*** Block opens ***
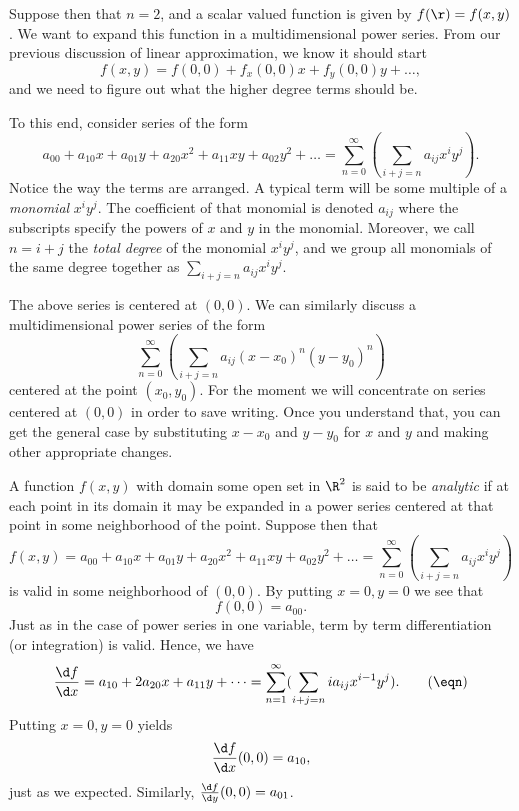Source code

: Suppose then that $n = 2$, and a scalar valued function is given
by $f(\r) = f(x,y)$.  We want to expand this function in a
multidimensional power series.   From our previous discussion
of linear approximation, we know it should start
$$
f(x,y) = f(0,0) + f_x(0,0)x + f_y(0,0)y + \dots,
$$
and we need to figure out what the higher degree terms should be.

To this end, 
consider series of the
 form
$$
a_{00} + a_{10}x + a_{01}y + a_{20}x^2 + a_{11}xy + a_{02}y^2
 + \dots = \sum_{n=0}^\infty(\sum_{i+j = n} a_{ij}x^iy^j).
$$
Notice the way the terms are arranged.  A typical term will
be some multiple of a {\it monomial\/} $x^iy^j$.   The coefficient
of that monomial is denoted $a_{ij}$ where the subscripts specify the
powers of $x$ and $y$ in the monomial.   Moreover, we call 
$n = i+j$ the {\it total degree\/} of the monomial $x^iy^j$, and 
we group all monomials of the same degree together as
$\sum_{i+j = n} a_{ij}x^iy^j$.

The above series is centered at $(0,0)$.  We can similarly
discuss a multidimensional power series of the form
$$
    \sum_{n=0}^\infty (\sum_{i+j = n} a_{ij}(x - x_0)^n(y - y_0)^n)
$$
centered at the point $(x_0,y_0)$.   For the moment we will
concentrate on series centered at $(0,0)$ in order to save writing.
Once you understand that, you can get the general case by
substituting $x - x_0$ and $y - y_0$ for $x$ and $y$ and making
other appropriate changes.

A function $f(x,y)$ with domain some open set in $\R^2$
is said to be {\it analytic\/} if at each point in its domain
it may be expanded in a power series centered at that point
in some neighborhood of the point.   Suppose then that
$$
f(x,y) =  
a_{00} + a_{10}x + a_{01}y + a_{20}x^2 + a_{11}xy + a_{02}y^2
 + \dots = \sum_{n=0}^\infty(\sum_{i+j = n} a_{ij}x^iy^j)
$$
is valid in some neighborhood of $(0,0)$.  By putting $x = 0, y = 0$
we see that 
$$f(0,0) = a_{00}.$$
  Just as in the case
of power series in one variable, term by term differentiation
(or integration) is valid.   Hence, we have
\nexteqn
\xdef\EqOne{\eqn}
$$
\frac{\d f}{\d x} = a_{10} + 2a_{20}x + a_{11}y + \dots
   = \sum_{n=1}^\infty (\sum_{i + j = n} ia_{ij}x^{i-1}y^j).\tag\eqn
$$
Putting $x = 0, y = 0$ yields
$$
\frac{\d f}{\d x}(0,0) = a_{10},
$$
just as we expected.  Similarly,  $\frac{\d f}{\d y}(0,0) = a_{01}$.

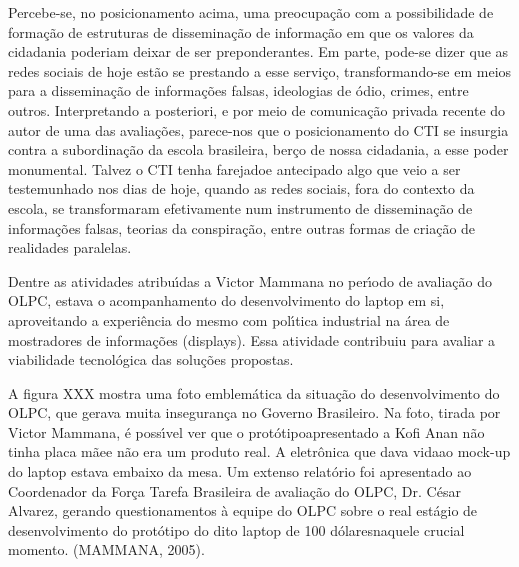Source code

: \documentclass[
12pt,		%
openright,	%
twoside,  %
a4paper,			%
chapter=TITLE,		%
english,			%
french,				%
spanish,			%
brazil				%
]{USPSC-classe/USPSC}
\begin{document}
Percebe-se, no posicionamento acima, uma preocupa\c{c}\~ao com a possibilidade de forma\c{c}\~ao de estruturas de dissemina\c{c}\~ao de informa\c{c}\~ao em que os valores da cidadania poderiam deixar de ser preponderantes. Em parte, pode-se dizer que as redes sociais de hoje est\~ao se prestando a esse servi\c{c}o, transformando-se em meios para a dissemina\c{c}\~ao de informa\c{c}\~oes falsas, ideologias de \'odio, crimes, entre outros. Interpretando a posteriori, e por meio de comunica\c{c}\~ao privada recente do autor de uma das avalia\c{c}\~oes, parece-nos que o posicionamento do CTI se insurgia contra a subordina\c{c}\~ao da escola brasileira, ber\c{c}o de nossa cidadania, a esse poder monumental. Talvez o CTI tenha \textquotedbl farejado\textquotedbl  e antecipado algo que veio a ser testemunhado nos dias de hoje, quando as redes sociais, fora do contexto da escola, se transformaram efetivamente num instrumento de dissemina\c{c}\~ao de informa\c{c}\~oes falsas, teorias da conspira\c{c}\~ao, entre outras formas de cria\c{c}\~ao de realidades paralelas.










Dentre as atividades atribu\'{\i}das a Victor Mammana no per\'{\i}odo de avalia\c{c}\~ao do OLPC, estava o acompanhamento do desenvolvimento do laptop em si, aproveitando a experi\^encia do mesmo com pol\'{\i}tica industrial na \'area de mostradores de informa\c{c}\~oes (displays). Essa atividade contribuiu para avaliar a viabilidade tecnol\'ogica das solu\c{c}\~oes propostas.










A figura XXX mostra uma foto emblem\'atica da situa\c{c}\~ao do desenvolvimento do OLPC, que gerava muita inseguran\c{c}a no Governo Brasileiro. Na foto, tirada por Victor Mammana, \'e poss\'{\i}vel ver que o \textquotedbl prot\'otipo\textquotedbl  apresentado a Kofi Anan n\~ao tinha \textquotedbl placa m\~ae\textquotedbl  e n\~ao era um produto real. A eletr\^onica que \textquotedbl dava vida\textquotedbl  ao mock-up do laptop estava embaixo da mesa. Um extenso relat\'orio foi apresentado ao Coordenador da For\c{c}a Tarefa Brasileira de avalia\c{c}\~ao do OLPC, Dr. C\'esar Alvarez, gerando questionamentos \`a equipe do OLPC sobre o real est\'agio de desenvolvimento do prot\'otipo do dito \textquotedbl laptop de 100 d\'olares\textquotedbl  naquele crucial momento. (MAMMANA, 2005).
\end{document}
*** Block closes ***
• WHAT THE EXERCISE ASKS: One stretch of the lines above is wanted, from the line that contains "centered at the" through the line that contains "of power series". Output it exactly.

• TASK ANSWER:
centered at the point $(x_0,y_0)$.   For the moment we will
concentrate on series centered at $(0,0)$ in order to save writing.
Once you understand that, you can get the general case by
substituting $x - x_0$ and $y - y_0$ for $x$ and $y$ and making
other appropriate changes.

A function $f(x,y)$ with domain some open set in $\R^2$
is said to be {\it analytic\/} if at each point in its domain
it may be expanded in a power series centered at that point
in some neighborhood of the point.   Suppose then that
$$
f(x,y) =  
a_{00} + a_{10}x + a_{01}y + a_{20}x^2 + a_{11}xy + a_{02}y^2
 + \dots = \sum_{n=0}^\infty(\sum_{i+j = n} a_{ij}x^iy^j)
$$
is valid in some neighborhood of $(0,0)$.  By putting $x = 0, y = 0$
we see that 
$$f(0,0) = a_{00}.$$
  Just as in the case
of power series in one variable, term by term differentiation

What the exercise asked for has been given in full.